Congress
House Democrats once again left complaining about a Senate spending deal
For the third time in less than a year, a spending deal brokered in the Senate has House Democrats feeling left out — and grumbling about their counterparts across the Capitol.
This time, the agreement between President Donald Trump and Senate Democratic leaders would spare the vast majority of federal agencies from an extended shutdown — funding most of them through the end of the fiscal year in September while punting Homeland Security funding only through Feb. 13.
But to Democrats up in arms over Trump’s immigration enforcement agenda, that’s still 10 days of DHS funding too many — assuming the deal passes the House as planned Tuesday — leaving them to vent once again about the other chamber.
“There are some Senate Democrats who always signal nervousness and are so reluctant to be strong,” said Rep.

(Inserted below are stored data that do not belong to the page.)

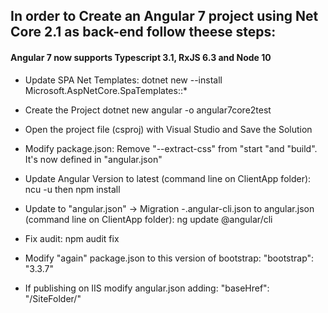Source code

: ## In order to Create an Angular 7 project using Net Core 2.1 as back-end follow theese steps:
#### Angular 7 now supports Typescript 3.1, RxJS 6.3 and Node 10

* Update SPA Net Templates:
dotnet new --install Microsoft.AspNetCore.SpaTemplates::*

* Create the Project
dotnet new angular -o angular7core2test

* Open the project file (csproj) with Visual Studio and Save the Solution

* Modify package.json:
Remove "--extract-css" from "start "and "build".
It's now defined in "angular.json"

* Update Angular Version to latest (command line on ClientApp folder):
ncu -u then npm install

* Update to "angular.json" -> Migration -.angular-cli.json to angular.json (command line on ClientApp folder):
ng update @angular/cli

* Fix audit: npm audit fix

* Modify "again" package.json to this version of bootstrap:
"bootstrap": "3.3.7"

* If publishing on IIS modify angular.json adding:
"baseHref": "/SiteFolder/"

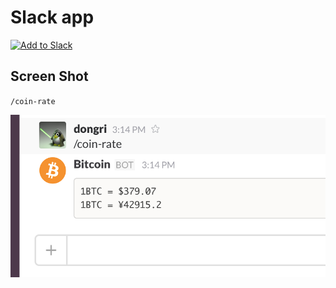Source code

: # Slack app

<a href="https://slack.com/oauth/authorize?scope=commands&client_id=5208658375.20695521953"><img alt="Add to Slack" height="40" width="139" src="https://platform.slack-edge.com/img/add_to_slack.png" srcset="https://platform.slack-edge.com/img/add_to_slack.png 1x, https://platform.slack-edge.com/img/add_to_slack@2x.png 2x"></a>

## Screen Shot

`/coin-rate`

![coin-rate](https://raw.githubusercontent.com/dongri/slack-bitcoin/master/assets/rate.png)
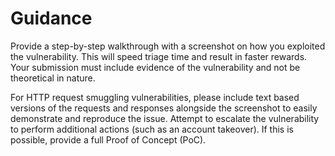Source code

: # Guidance

Provide a step-by-step walkthrough with a screenshot on how you exploited the vulnerability. This will speed triage time and result in faster rewards. Your submission must include evidence of the vulnerability and not be theoretical in nature.

For HTTP request smuggling vulnerabilities, please include text based versions of the requests and responses alongside the screenshot to easily demonstrate and reproduce the issue. Attempt to escalate the vulnerability to perform additional actions (such as an account takeover). If this is possible, provide a full Proof of Concept (PoC).
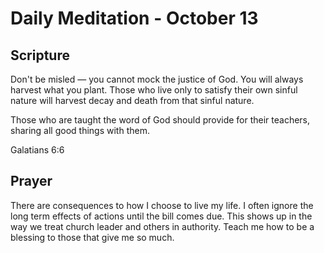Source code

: # Daily Meditation - October 13

## Scripture

Don't be misled — you cannot mock the justice of God. You will always harvest what you plant.
Those who live only to satisfy their own sinful nature will harvest decay and death from that
sinful nature. 

Those who are taught the word of God should provide for their teachers, sharing all good things with
them. 

Galatians 6:6


## Prayer

There are consequences to how I choose to live my life.  I often ignore the long term effects of 
actions until the bill comes due.   This shows up in the way we treat church leader and others in
authority. Teach me how to be a blessing to those that give me so much.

Pramila Jayapal (D-Wash.). “We end up having to answer for what they won’t do, and it can be very frustrating.”
“We are far closer to the people,” said Rep. Veronica Escobar (D-Texas), adding that it’s “critically important that House members be brought in” during negotiations over immigration enforcement constraints considering ICE, Border Patrol and other agencies are deployed in their districts.
The interchamber tensions between Democrats are becoming a regular feature of funding fights in the second Trump term. Lawmakers, strategists and voters alike exploded in anger last March when Senate Minority Leader Chuck Schumer and a handful of colleagues allowed a spending package to move forward amid the Elon Musk-led DOGE assault on federal agencies. In November, tempers again flared when a handful of Senate Democrats joined with Republicans to end a record 43-day shutdown.

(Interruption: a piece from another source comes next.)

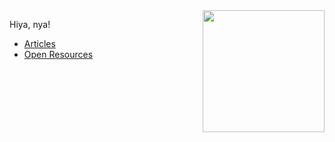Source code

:<img align="right" style="height: 195px" src="https://github-readme-stats.vercel.app/api?username=elethom">

Hiya, nya!

* [Articles](https://elethom.me)
* [Open Resources](https://elethom.me/open)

This time, the situation is more nuanced. At stake is $1.2 trillion in full-year funding that was negotiated on a bipartisan basis; Democrats generally support the vast majority of the agreement. But the inclusion of the DHS money has been a sore spot — especially after the killing last month of two U.S. citizens by federal agents in Minneapolis.
A version of the DHS bill passed in the House before the Jan. 24 killing of Alex Pretti garnered only seven Democratic votes. Senate Democrats immediately declared a no-go on full-year funding for the department after the incident, and Schumer and Trump negotiated a two-week punt to allow for further talks.
Fewer than half of Senate Democratic Caucus members ultimately ended up voting for the deal, however, and support among House Democrats is considerably more scant.
Asked if House Democrats were sufficiently read in on the Trump-Schumer deal, Democratic Caucus Chair Pete Aguilar said “no” but added, “I don’t think that that’s surprising.”
“But I think the split among senators was kind of surprising,” the California lawmaker added. “And so … we’ll see what happens.”
The spending package is headed to the floor Tuesday, where it remains an open question if House Republicans will be able to unite on a key test vote. Late last week — facing dissension in his own ranks over having to pass a bill with only temporary DHS funding — Speaker Mike Johnson entertained using a bipartisan fast-track process.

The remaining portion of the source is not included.